Re: [PATCH] rcu_sync: simplify the state machine, introduce __rcu_sync_enter()

From: Paul E. McKenney
Date: Wed Jul 20 2016 - 16:58:39 EST


On Wed, Jul 20, 2016 at 05:13:58PM +0200, Oleg Nesterov wrote:
> On 07/19, Paul E. McKenney wrote:
> >
> > On Sat, Jul 16, 2016 at 07:10:07PM +0200, Oleg Nesterov wrote:
> >
> > > And, there is another possible transition, GP_ENTER -> GP_IDLE, because
> > > not it is possible to call __rcu_sync_enter() and rcu_sync_exit() in any
> > > state (except obviously they should be balanced), and they do not block.
> >
> > Hmmm... I am assuming that the only threads allowed to invoke
> > rcu_sync_exit() are those that have executed an unpaired rcu_sync_enter().
> > With that assumption, rcu_sync_enter() is illegal if GP_IDLE or GP_ENTER,
> > because the rcu_sync_enter() calls won't return until the state reaches
> > GP_PASSED.
>
> Not sure I understand... Obviously rcu_sync_exit() can only be used if
> it pairs with the preceeding __rcu_sync_enter() or rcu_sync_enter(), if
> nothing else rsp->gp_count-- must not underflow.

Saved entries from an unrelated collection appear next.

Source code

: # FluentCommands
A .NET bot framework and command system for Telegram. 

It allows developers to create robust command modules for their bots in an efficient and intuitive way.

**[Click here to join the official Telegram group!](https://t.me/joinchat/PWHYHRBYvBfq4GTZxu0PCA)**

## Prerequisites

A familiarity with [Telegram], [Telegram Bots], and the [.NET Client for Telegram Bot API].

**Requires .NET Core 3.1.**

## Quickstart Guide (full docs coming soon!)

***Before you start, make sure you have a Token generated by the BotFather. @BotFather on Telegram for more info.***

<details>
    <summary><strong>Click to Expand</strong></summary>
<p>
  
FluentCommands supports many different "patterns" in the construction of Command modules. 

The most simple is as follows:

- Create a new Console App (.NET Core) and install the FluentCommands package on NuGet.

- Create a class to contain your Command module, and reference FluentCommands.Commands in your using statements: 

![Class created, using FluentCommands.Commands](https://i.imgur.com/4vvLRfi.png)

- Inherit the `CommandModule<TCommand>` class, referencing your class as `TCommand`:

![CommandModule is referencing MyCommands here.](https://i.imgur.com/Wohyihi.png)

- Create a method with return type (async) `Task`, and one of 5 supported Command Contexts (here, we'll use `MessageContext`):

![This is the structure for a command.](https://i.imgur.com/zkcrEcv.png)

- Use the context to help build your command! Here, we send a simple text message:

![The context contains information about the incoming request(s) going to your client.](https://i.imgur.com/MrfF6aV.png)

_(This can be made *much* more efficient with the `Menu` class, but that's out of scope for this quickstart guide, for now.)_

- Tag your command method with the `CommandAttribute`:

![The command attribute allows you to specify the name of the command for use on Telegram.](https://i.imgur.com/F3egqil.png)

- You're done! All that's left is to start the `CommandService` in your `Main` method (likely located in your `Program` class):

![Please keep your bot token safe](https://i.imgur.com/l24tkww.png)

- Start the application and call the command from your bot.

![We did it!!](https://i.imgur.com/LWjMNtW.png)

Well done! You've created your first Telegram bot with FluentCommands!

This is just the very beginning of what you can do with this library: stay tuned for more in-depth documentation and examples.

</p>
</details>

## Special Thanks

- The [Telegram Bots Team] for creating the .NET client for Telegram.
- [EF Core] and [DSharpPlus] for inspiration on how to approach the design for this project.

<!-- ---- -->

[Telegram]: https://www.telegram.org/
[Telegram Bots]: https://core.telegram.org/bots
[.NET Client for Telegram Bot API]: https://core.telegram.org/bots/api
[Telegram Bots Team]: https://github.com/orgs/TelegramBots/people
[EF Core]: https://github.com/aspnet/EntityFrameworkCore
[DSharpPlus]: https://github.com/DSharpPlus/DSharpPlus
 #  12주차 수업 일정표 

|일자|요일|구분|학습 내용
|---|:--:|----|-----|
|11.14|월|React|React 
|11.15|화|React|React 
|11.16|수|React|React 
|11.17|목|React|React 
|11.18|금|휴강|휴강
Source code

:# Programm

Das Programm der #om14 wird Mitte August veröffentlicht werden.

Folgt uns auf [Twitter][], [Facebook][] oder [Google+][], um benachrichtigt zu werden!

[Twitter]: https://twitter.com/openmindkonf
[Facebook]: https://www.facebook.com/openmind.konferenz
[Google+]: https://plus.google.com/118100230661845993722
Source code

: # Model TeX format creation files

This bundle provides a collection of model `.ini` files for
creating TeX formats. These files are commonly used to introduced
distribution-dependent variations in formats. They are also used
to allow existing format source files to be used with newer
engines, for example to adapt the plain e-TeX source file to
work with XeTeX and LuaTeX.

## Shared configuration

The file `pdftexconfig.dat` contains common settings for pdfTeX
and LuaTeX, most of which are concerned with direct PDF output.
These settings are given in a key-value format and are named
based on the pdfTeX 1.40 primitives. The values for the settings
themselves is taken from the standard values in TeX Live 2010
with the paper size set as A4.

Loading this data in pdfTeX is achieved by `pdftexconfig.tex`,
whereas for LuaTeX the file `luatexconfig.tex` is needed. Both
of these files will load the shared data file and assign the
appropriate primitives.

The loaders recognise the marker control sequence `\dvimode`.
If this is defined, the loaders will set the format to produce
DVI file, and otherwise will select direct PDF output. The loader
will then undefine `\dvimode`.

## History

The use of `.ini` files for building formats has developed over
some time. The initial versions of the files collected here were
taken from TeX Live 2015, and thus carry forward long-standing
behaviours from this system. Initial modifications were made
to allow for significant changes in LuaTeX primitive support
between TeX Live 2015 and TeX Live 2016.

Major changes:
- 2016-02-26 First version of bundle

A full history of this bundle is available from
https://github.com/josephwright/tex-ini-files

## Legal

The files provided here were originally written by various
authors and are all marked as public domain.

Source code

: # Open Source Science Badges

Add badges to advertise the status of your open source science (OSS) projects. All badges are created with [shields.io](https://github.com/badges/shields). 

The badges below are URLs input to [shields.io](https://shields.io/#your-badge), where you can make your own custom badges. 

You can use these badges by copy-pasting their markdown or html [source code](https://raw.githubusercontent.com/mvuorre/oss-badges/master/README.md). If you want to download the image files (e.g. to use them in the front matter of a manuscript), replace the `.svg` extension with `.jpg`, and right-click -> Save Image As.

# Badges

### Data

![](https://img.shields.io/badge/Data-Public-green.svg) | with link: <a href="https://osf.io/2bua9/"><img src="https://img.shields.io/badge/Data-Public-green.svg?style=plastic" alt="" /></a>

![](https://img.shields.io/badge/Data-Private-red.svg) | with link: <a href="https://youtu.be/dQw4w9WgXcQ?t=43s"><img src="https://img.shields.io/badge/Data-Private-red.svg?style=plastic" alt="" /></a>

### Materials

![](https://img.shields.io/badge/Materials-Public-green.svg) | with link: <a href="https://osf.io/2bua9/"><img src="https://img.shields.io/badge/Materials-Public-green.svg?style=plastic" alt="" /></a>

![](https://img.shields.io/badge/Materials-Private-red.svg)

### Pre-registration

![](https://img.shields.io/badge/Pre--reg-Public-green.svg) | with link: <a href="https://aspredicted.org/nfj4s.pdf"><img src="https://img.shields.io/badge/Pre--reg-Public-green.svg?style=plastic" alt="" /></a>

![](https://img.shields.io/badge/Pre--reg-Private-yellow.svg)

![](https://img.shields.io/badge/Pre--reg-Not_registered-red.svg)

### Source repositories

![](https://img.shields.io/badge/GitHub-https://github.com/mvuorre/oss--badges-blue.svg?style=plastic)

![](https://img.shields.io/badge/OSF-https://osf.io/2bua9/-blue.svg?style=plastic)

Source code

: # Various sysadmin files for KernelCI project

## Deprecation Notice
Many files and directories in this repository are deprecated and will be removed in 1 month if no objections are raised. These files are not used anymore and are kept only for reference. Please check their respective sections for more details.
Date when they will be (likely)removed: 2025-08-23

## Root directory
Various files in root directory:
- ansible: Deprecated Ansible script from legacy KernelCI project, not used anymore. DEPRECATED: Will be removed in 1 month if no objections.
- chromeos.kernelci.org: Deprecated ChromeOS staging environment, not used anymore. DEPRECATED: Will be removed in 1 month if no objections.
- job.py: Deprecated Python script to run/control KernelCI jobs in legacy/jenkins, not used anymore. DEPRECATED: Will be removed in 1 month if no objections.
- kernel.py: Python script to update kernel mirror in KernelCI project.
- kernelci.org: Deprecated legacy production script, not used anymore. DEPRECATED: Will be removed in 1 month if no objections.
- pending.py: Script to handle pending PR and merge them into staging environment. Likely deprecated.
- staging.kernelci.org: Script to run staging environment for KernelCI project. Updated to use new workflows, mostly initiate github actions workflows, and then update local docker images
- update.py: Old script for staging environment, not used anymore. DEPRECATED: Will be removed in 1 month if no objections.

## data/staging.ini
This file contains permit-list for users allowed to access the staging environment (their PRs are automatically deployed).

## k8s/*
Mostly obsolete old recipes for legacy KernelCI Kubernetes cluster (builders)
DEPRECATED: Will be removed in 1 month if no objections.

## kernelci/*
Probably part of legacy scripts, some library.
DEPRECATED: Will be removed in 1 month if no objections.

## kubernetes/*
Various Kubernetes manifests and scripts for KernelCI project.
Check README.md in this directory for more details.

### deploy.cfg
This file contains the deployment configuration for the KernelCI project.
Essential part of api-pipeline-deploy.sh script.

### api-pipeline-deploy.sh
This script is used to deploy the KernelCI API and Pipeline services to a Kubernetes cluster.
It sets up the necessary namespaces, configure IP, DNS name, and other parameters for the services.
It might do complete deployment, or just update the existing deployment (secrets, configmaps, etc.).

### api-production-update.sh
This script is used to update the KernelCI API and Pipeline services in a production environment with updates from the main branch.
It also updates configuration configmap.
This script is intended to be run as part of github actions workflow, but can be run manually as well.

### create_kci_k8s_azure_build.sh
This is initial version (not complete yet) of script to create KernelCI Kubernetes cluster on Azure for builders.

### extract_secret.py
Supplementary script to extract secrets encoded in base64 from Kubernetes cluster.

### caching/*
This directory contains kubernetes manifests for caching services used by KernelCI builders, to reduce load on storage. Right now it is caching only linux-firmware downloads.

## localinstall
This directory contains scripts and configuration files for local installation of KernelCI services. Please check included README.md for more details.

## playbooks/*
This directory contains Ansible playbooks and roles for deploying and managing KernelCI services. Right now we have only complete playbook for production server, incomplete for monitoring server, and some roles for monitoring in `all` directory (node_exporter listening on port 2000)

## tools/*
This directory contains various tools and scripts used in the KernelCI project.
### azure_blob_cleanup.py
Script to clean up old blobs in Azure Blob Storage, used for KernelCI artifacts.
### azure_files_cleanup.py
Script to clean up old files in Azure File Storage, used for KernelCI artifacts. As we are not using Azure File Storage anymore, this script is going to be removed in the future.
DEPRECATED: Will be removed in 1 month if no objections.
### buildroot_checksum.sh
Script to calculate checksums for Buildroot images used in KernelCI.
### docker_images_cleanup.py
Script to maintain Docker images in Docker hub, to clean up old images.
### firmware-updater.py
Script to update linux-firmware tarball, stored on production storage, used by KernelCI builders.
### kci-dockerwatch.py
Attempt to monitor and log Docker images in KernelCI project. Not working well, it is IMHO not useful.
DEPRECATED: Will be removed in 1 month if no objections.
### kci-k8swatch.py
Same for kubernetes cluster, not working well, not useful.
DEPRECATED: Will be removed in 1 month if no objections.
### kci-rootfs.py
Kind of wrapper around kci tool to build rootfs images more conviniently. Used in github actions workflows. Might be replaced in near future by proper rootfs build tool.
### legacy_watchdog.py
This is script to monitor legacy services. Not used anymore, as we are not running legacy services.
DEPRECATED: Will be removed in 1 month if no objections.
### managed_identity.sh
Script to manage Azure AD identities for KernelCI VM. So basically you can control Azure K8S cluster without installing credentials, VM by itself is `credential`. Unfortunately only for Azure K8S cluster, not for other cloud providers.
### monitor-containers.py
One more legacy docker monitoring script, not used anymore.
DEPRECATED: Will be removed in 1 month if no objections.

Agreed, just wondering what the no-wait use case is.

> rcu_sync_enter() or __rcu_sync_enter() is legal in any state, the latter
> won't block.

Actually, I had no idea that __rcu_sync_enter() was intended for anything
other than internal use.

Other than that, agreed, with the exception that it is illegal after
rcu_sync_dtor() has been called.

> > If you feel strongly about allowing rcu_sync_exit() in GP_ENTER state,
> > could you please tell me your use case? Or am I confused?
>
> I'll write another email, let me reply to the code review first. And
> thanks for your review!

Fair enough, hope it is helpful.

> > > The only blocking call is __rcu_sync_wait() which actually waits for GP.
> > > Obviously should only be called if gp_count != 0, iow after __rcu_sync_enter.
> >
> > Well, rcu_sync_dtor() as well. But to your point, it is blocking in
> > rcu_barrier(), not in wait_event().
>
> Yes, yes, sure. I mean't the only blocking call in enter/exit paths.

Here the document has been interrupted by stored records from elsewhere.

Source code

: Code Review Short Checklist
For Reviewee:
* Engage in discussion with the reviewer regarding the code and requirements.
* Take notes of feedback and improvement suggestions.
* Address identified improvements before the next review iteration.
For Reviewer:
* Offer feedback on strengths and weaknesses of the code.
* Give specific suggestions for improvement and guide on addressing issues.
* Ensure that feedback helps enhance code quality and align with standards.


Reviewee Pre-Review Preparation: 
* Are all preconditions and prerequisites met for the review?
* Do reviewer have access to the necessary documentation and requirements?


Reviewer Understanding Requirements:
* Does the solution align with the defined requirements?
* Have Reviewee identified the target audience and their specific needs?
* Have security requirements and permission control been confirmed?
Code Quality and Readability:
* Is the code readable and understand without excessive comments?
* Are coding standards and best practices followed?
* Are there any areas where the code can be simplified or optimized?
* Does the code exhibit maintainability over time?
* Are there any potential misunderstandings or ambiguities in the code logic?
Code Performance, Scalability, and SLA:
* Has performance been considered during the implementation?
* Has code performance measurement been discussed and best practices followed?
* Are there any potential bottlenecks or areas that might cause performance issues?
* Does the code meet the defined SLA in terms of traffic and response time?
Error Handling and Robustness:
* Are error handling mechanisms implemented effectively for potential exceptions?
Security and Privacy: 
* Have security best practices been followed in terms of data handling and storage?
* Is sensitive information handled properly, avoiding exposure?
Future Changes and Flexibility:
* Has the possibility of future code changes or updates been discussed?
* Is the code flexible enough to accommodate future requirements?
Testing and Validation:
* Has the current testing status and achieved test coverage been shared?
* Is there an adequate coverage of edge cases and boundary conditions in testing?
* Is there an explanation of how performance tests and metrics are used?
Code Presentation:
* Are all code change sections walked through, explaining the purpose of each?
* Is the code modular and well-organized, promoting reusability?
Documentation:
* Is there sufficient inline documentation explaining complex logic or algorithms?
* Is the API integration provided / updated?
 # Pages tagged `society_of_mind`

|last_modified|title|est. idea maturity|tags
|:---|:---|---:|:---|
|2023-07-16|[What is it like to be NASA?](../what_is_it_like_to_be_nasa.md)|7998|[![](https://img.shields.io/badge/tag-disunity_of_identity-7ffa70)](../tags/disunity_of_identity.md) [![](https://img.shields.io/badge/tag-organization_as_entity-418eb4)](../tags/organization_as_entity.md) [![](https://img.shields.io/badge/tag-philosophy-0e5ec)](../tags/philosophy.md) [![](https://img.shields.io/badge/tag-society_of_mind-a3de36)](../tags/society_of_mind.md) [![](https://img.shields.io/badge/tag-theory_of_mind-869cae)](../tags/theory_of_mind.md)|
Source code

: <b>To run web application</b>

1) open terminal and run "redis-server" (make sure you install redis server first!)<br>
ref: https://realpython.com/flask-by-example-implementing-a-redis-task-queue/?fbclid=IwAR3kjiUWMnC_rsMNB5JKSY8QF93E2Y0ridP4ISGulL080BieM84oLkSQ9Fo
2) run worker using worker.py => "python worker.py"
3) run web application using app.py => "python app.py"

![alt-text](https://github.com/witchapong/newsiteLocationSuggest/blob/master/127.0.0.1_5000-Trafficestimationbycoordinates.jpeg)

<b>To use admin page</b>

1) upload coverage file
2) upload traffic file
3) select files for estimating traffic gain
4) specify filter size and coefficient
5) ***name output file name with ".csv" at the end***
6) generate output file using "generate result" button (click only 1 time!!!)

Pedantic of me, isn't it? ;-)

> > > #define rss_lock gp_wait.lock
> >
> > Interesting... Should there instead be a wait_queue_lock() and
> > wait_queue_unlock()? If someone changes how wait-queue locking work,
> > this one might be a bit tricky.
>
> Well, the current version does the same... I do not mind to add
> wait_queue_lock(), but personally I do not think this would be better.
> Either way the code should not use gp_wait.lock directly, to make it
> clear that we abuse the spinlock we already have in rcu_sync->gp_wait.
>
> To me
>
> spin_lock_irq(&rsp->rss_lock);
> spin_unlock_irq(&rsp->rss_lock);
>
> looks a bit better than
>
> wait_queue_lock();
> wait_queue_unlock();
>
> because we need to protect the state, not the wait-queue. And if
> someone changes how wait-queue locking work, we can just actually
> add "spinlock_t rss_lock" into rcu_sync and remove that "#define".

I don't feel all that strongly about it, but it did look strange.

In any case, please don't reach inside RCU in this way without asking
me first! ;-)

> > > static void rcu_sync_call(struct rcu_sync *rsp)
> > > {
> > > // TODO: THIS IS SUBOPTIMAL. We want to call it directly
> > > // if rcu_blocking_is_gp() == T, but it has might_sleep().
> >
> > Careful! This optimization works only for RCU-sched and RCU-bh.
> > With normal RCU, you can be tripped up by tasks preempted within RCU
> > read-side critical sections should CONFIG_PREEMPT=y.
>
> Yes, thanks, I understand ;) another reason why I do not want to add
> this optimization into the initial version.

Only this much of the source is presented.